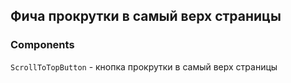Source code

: ## Фича прокрутки в самый верх страницы

### Components

`ScrollToTopButton` - кнопка прокрутки в самый верх страницы
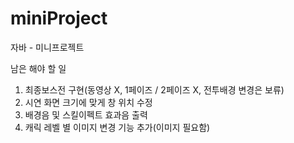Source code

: # miniProject
자바 - 미니프로젝트

남은 해야 할 일
1. 최종보스전 구현(동영상 X, 1페이즈 / 2페이즈 X, 전투배경 변경은 보류)
2. 시연 화면 크기에 맞게 창 위치 수정
3. 배경음 및 스킬이펙트 효과음 출력
4. 캐릭 레벨 별 이미지 변경 기능 추가(이미지 필요함)

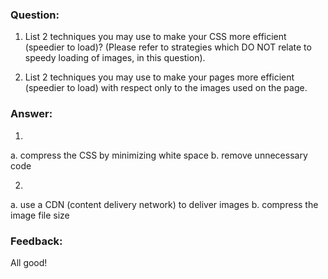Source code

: ### Question:

1. List 2 techniques you may use to make your CSS more efficient (speedier to load)? (Please refer to strategies which DO NOT relate to speedy loading of images, in this question).

2. List 2 techniques you may use to make your pages more efficient (speedier to load) with respect only to the images used on the page. 


### Answer:

1.
a. compress the CSS by minimizing white space
b. remove unnecessary code

2.
a. use a CDN (content delivery network) to deliver images
b. compress the image file size


### Feedback:
All good!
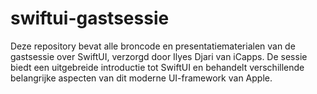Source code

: # swiftui-gastsessie
Deze repository bevat alle broncode en presentatiematerialen van de gastsessie over SwiftUI, verzorgd door Ilyes Djari van iCapps. De sessie biedt een uitgebreide introductie tot SwiftUI en behandelt verschillende belangrijke aspecten van dit moderne UI-framework van Apple.
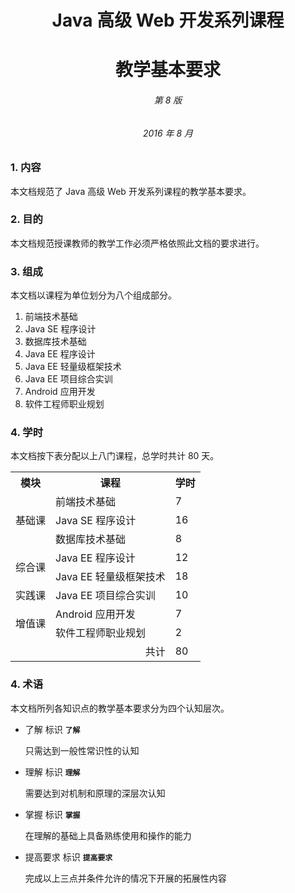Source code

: # <center>Java 高级 Web 开发系列课程</center> 
# <center>教学基本要求</center> 
###### <center>第 8 版</center>
###### <center>2016 年 8 月</center>

### 1. 内容

本文档规范了 Java 高级 Web 开发系列课程的教学基本要求。

### 2. 目的

本文档规范授课教师的教学工作必须严格依照此文档的要求进行。

### 3. 组成

本文档以课程为单位划分为八个组成部分。

1. 前端技术基础
2. Java SE 程序设计
3. 数据库技术基础
4. Java EE 程序设计
5. Java EE 轻量级框架技术
6. Java EE 项目综合实训
7. Android 应用开发
8. 软件工程师职业规划

### 4. 学时

本文档按下表分配以上八门课程，总学时共计 80 天。

<table>
    <tr>
        <th>模块</th>
        <th>课程</th>
        <th>学时</th>
    </tr>
    <tr>
        <td rowspan="3">基础课</td>
        <td>前端技术基础</td>
        <td>7</td>
    </tr>
    <tr>
        <td>Java SE 程序设计</td>
        <td>16</td>
    </tr>
    <tr>
        <td>数据库技术基础</td>
        <td>8</td>
    </tr>
    <tr>
        <td rowspan="2">综合课</td>
        <td>Java EE 程序设计</td>
        <td>12</td>
    </tr>
    <tr>
        <td>Java EE 轻量级框架技术</td>
        <td>18</td>
    <tr>
    <tr>
        <td>实践课</td>
        <td>Java EE 项目综合实训</td>
        <td>10</td>
    </tr>
    <tr>
        <td rowspan="2">增值课</td>
        <td>Android 应用开发</td>
        <td>7</td>
    </tr>
    <tr>
        <td>软件工程师职业规划</td>
        <td>2</td>
    </tr>
    <tr>
        <td colspan="2" style="text-align: right">共计</td>
        <td>80</td>
    </tr>
</table>

### 4. 术语

本文档所列各知识点的教学基本要求分为四个认知层次。

- 了解 标识 **`了解`**

  只需达到一般性常识性的认知

- 理解 标识 **`理解`**

  需要达到对机制和原理的深层次认知
  
- 掌握 标识 **`掌握`**

  在理解的基础上具备熟练使用和操作的能力
  
- 提高要求 标识 **`提高要求`**

  完成以上三点并条件允许的情况下开展的拓展性内容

+---+

*What is expected:* Line by line, return the listing above exactly, leaving out its pictures.

*Answer section:*
Source code

: ## Фича прокрутки в самый верх страницы

### Components

`ScrollToTopButton` - кнопка прокрутки в самый верх страницы
Source code

: # miniProject
자바 - 미니프로젝트

남은 해야 할 일
1. 최종보스전 구현(동영상 X, 1페이즈 / 2페이즈 X, 전투배경 변경은 보류)
2. 시연 화면 크기에 맞게 창 위치 수정
3. 배경음 및 스킬이펙트 효과음 출력
4. 캐릭 레벨 별 이미지 변경 기능 추가(이미지 필요함)

Source code

: ### Question:

1. List 2 techniques you may use to make your CSS more efficient (speedier to load)? (Please refer to strategies which DO NOT relate to speedy loading of images, in this question).

2. List 2 techniques you may use to make your pages more efficient (speedier to load) with respect only to the images used on the page. 


### Answer:

1.
a. compress the CSS by minimizing white space
b. remove unnecessary code

2.
a. use a CDN (content delivery network) to deliver images
b. compress the image file size


### Feedback:
All good!
Source code

: # swiftui-gastsessie
Deze repository bevat alle broncode en presentatiematerialen van de gastsessie over SwiftUI, verzorgd door Ilyes Djari van iCapps. De sessie biedt een uitgebreide introductie tot SwiftUI en behandelt verschillende belangrijke aspecten van dit moderne UI-framework van Apple.
Source code

: # <center>Java 高级 Web 开发系列课程</center> 
# <center>教学基本要求</center> 
###### <center>第 8 版</center>
###### <center>2016 年 8 月</center>

### 1. 内容

本文档规范了 Java 高级 Web 开发系列课程的教学基本要求。

### 2. 目的

本文档规范授课教师的教学工作必须严格依照此文档的要求进行。

### 3. 组成

本文档以课程为单位划分为八个组成部分。

1. 前端技术基础
2. Java SE 程序设计
3. 数据库技术基础
4. Java EE 程序设计
5. Java EE 轻量级框架技术
6. Java EE 项目综合实训
7. Android 应用开发
8. 软件工程师职业规划

### 4. 学时

本文档按下表分配以上八门课程，总学时共计 80 天。

<table>
    <tr>
        <th>模块</th>
        <th>课程</th>
        <th>学时</th>
    </tr>
    <tr>
        <td rowspan="3">基础课</td>
        <td>前端技术基础</td>
        <td>7</td>
    </tr>
    <tr>
        <td>Java SE 程序设计</td>
        <td>16</td>
    </tr>
    <tr>
        <td>数据库技术基础</td>
        <td>8</td>
    </tr>
    <tr>
        <td rowspan="2">综合课</td>
        <td>Java EE 程序设计</td>
        <td>12</td>
    </tr>
    <tr>
        <td>Java EE 轻量级框架技术</td>
        <td>18</td>
    <tr>
    <tr>
        <td>实践课</td>
        <td>Java EE 项目综合实训</td>
        <td>10</td>
    </tr>
    <tr>
        <td rowspan="2">增值课</td>
        <td>Android 应用开发</td>
        <td>7</td>
    </tr>
    <tr>
        <td>软件工程师职业规划</td>
        <td>2</td>
    </tr>
    <tr>
        <td colspan="2" style="text-align: right">共计</td>
        <td>80</td>
    </tr>
</table>

### 4. 术语

本文档所列各知识点的教学基本要求分为四个认知层次。

- 了解 标识 **`了解`**

  只需达到一般性常识性的认知

- 理解 标识 **`理解`**

  需要达到对机制和原理的深层次认知
  
- 掌握 标识 **`掌握`**

  在理解的基础上具备熟练使用和操作的能力
  
- 提高要求 标识 **`提高要求`**

  完成以上三点并条件允许的情况下开展的拓展性内容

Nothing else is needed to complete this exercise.